2. Once you’re in, you have 2 options: you can use AWS S3 or Glacier. My impression is that they are very similar. The difference is that Glacier is much slower for moving files, so it’s better for files that you plan to move and forget about. For this trade off, Glacier is cheaper. I chose AWS S3, mainly because I’m impatient.

3. Once you update some information about your setup, you’ll be taken to the directory control portal.

4. Now, the AWS S3 service is awesome, but honestly the interface and user experience is not so hot. To solve this, I downloaded a Firefox plugin called S3 Organizer. This is a plugin that will make the file portal feel more like an FTP client. It makes it much easier to drag and drop files, create new directories, and quickly find files. Later I found that you could use the FTP app Transmit to do the same. This is my new favorite option.

5. The last thing you need to do is grab your Access Key and API Key to connect your Firefox plugin (or Transmit) to the AWS S3 account. It took me a few minutes to find this info, so here is a screenshot of where it’s at:

6. Screenshot 1
7. Screenshot 2

8. Then open your Firefox S3 Organizer, click “Manage Accounts” in the top left, and just copy and paste your access key info.

9. After that, you’re all set. Just start moving files. But how do you even begin to start moving all those files?

Here is my strategy.

First of all, there are a few things you should know. This is not a super fast task. This should be done at night or on the weekend, or better yet, right before you go to bed. This should not be for when you have a busy day ahead of you. Moving several gigs of files from one directory to another through an internet connection is not fast. So, just be sure you pick a good day for it.

I’m starting by archiving our stock photography and stock art libraries. We have at least 100 gigs of photography alone. Doing this will save a lot of hard drive space and allow the entire team access to the files via the internet.

I copied all the photography files over to AWS. Keep in mind that I didn’t simply move the files. By copying them I’m ensure that if something goes wrong I’ll still have the originals on my current machine.

Also, I’ve learned the hard way not trust one system alone.
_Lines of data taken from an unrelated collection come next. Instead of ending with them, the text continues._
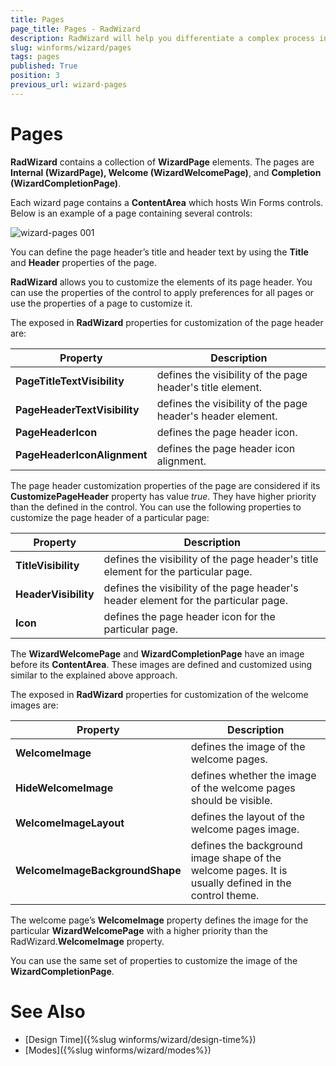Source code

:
 ```yaml
---
title: Pages
page_title: Pages - RadWizard
description: RadWizard will help you differentiate a complex process into separate steps and provide your users with the ability to govern the process upon their decisions.
slug: winforms/wizard/pages
tags: pages
published: True
position: 3
previous_url: wizard-pages
---
```


# Pages

__RadWizard__ contains a collection of __WizardPage__ elements. The pages are __Internal (WizardPage), Welcome (WizardWelcomePage)__, and __Completion (WizardCompletionPage)__.
        

Each wizard page contains a __ContentArea__ which hosts Win Forms controls. Below is an example of a page containing several controls:

![wizard-pages 001](images/wizard-pages001.png)

You can define the page header’s title and header text by using the __Title__ and __Header__ properties of the page.
		
__RadWizard__ allows you to customize the elements of its page header. You can use the properties of the control to apply preferences for all pages or use the properties of a page to customize it.
		
The exposed in __RadWizard__ properties for customization of the page header are:

|Property|Description|
|----|----|
|__PageTitleTextVisibility__|defines the visibility of the page header's title element.|
|__PageHeaderTextVisibility__|defines the visibility of the page header's header element.|
|__PageHeaderIcon__|defines the page header icon.|
|__PageHeaderIconAlignment__|defines the page header icon alignment.|
		  
The page header customization properties of the page are considered if its __CustomizePageHeader__ property has value *true*.  They have higher priority than the defined in the control. You can use the following properties to customize the page header of a particular page:

|Property|Description|
|----|----|
|__TitleVisibility__|defines the visibility of the page header's title element for the particular page.|
|__HeaderVisibility__|defines the visibility of the page header's header element for the particular page.|
|__Icon__|defines the page header icon for the particular page.|

The  **WizardWelcomePage** and **WizardCompletionPage** have an image before its __ContentArea__. These images are defined and customized using similar to the explained above approach.

The exposed in __RadWizard__ properties for customization of the welcome images are:

|Property|Description|
|----|----|
|__WelcomeImage__|defines the image of the welcome pages.|
|__HideWelcomeImage__|defines whether the image of the welcome pages should be visible.|
|__WelcomeImageLayout__|defines the layout of the welcome pages image.|
|__WelcomeImageBackgroundShape__|defines the background image shape of the welcome pages. It is usually defined in the control theme.|

The welcome page’s **WelcomeImage**  property defines the image for the particular **WizardWelcomePage** with a higher priority than the RadWizard.__WelcomeImage__ property.

You can use the same set of properties to customize the image of the **WizardCompletionPage**.

# See Also

* [Design Time]({%slug winforms/wizard/design-time%})	
* [Modes]({%slug winforms/wizard/modes%})
        
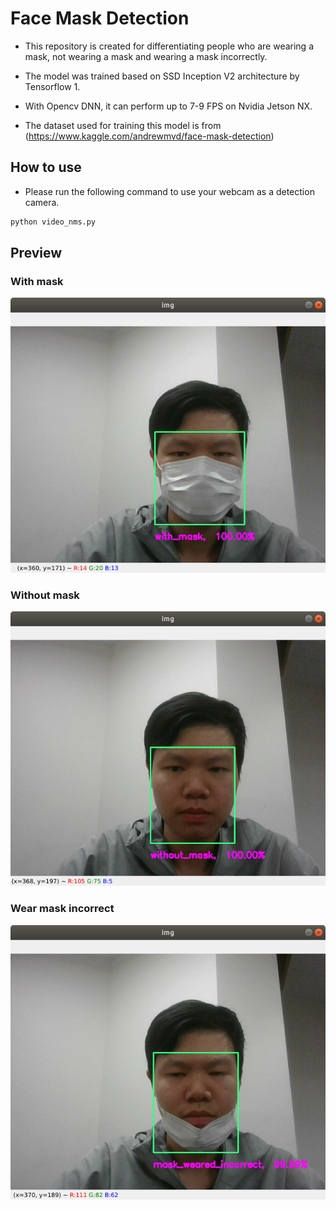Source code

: # Face Mask Detection

- This repository is created for differentiating people who are wearing a mask, not wearing a mask and wearing a mask incorrectly.

- The model was trained based on SSD Inception V2 architecture by Tensorflow 1.

- With Opencv DNN, it can perform up to 7-9 FPS on Nvidia Jetson NX.

- The dataset used for training this model is from (https://www.kaggle.com/andrewmvd/face-mask-detection)

## How to use

- Please run the following command to use your webcam as a detection camera.

```python
python video_nms.py
```

## Preview

### With mask

![Image1](https://raw.githubusercontent.com/chunmusic/Face_Mask_Detection/master/screenshot/with_mask.png)


### Without mask

![Image2](https://raw.githubusercontent.com/chunmusic/Face_Mask_Detection/master/screenshot/without_mask.png)

### Wear mask incorrect

![Image3](https://raw.githubusercontent.com/chunmusic/Face_Mask_Detection/master/screenshot/wear_mask_incorrect.png)
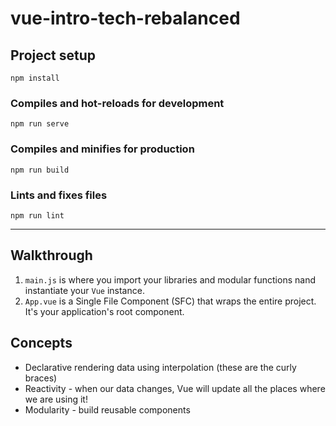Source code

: # vue-intro-tech-rebalanced

## Project setup
```
npm install
```

### Compiles and hot-reloads for development
```
npm run serve
```

### Compiles and minifies for production
```
npm run build
```

### Lints and fixes files
```
npm run lint
```
**** 

## Walkthrough

1. `main.js` is where you import your libraries and modular functions nand instantiate your `Vue` instance.
2. `App.vue` is a Single File Component (SFC) that wraps the entire project. It's your application's root component.

## Concepts
* Declarative rendering data using interpolation (these are the curly braces)
* Reactivity - when our data changes, Vue will update all the places where we are using it!
* Modularity - build reusable components
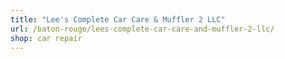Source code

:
 ```yaml
---
title: "Lee's Complete Car Care & Muffler 2 LLC"
url: /baton-rouge/lees-complete-car-care-and-muffler-2-llc/
shop: car repair
---
```


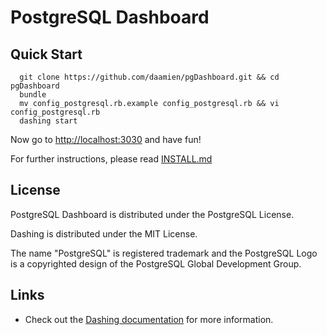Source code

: 
# PostgreSQL Dashboard


## Quick Start


```
  git clone https://github.com/daamien/pgDashboard.git && cd pgDashboard
  bundle
  mv config_postgresql.rb.example config_postgresql.rb && vi config_postgresql.rb
  dashing start
```

Now go to [http://localhost:3030]() and have fun!

For further instructions, please read [INSTALL.md](https://github.com/daamien/pgDashboard/blob/master/INSTALL.md)

## License 

PostgreSQL Dashboard is distributed under the PostgreSQL License.

Dashing is distributed under the MIT License.

The name "PostgreSQL" is registered trademark and the PostgreSQL Logo is a copyrighted design of the PostgreSQL Global Development Group.

## Links

  * Check out the [Dashing documentation](http://shopify.github.com/dashing) for more information.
Just to be safe, I also created a directory on the Dropbox account called “AWS-Archive”. Once all the files are copied over to AWS from Dropbox, I moved the same files into a folder on Dropbox called “AWS-Archive”. My plan is to put all the archived files in this directory then unsync this one directory in Dropbox. This way our Dropbox Team system will have a copy and so will AWS. Redundancy helps me sleep at night.

Finally, I’m going through our old client projects and will archive either old project files or complete directories if possible. Then I’ll go through large video files, etc. No rocket science here. Do whatever makes sense for your or your business.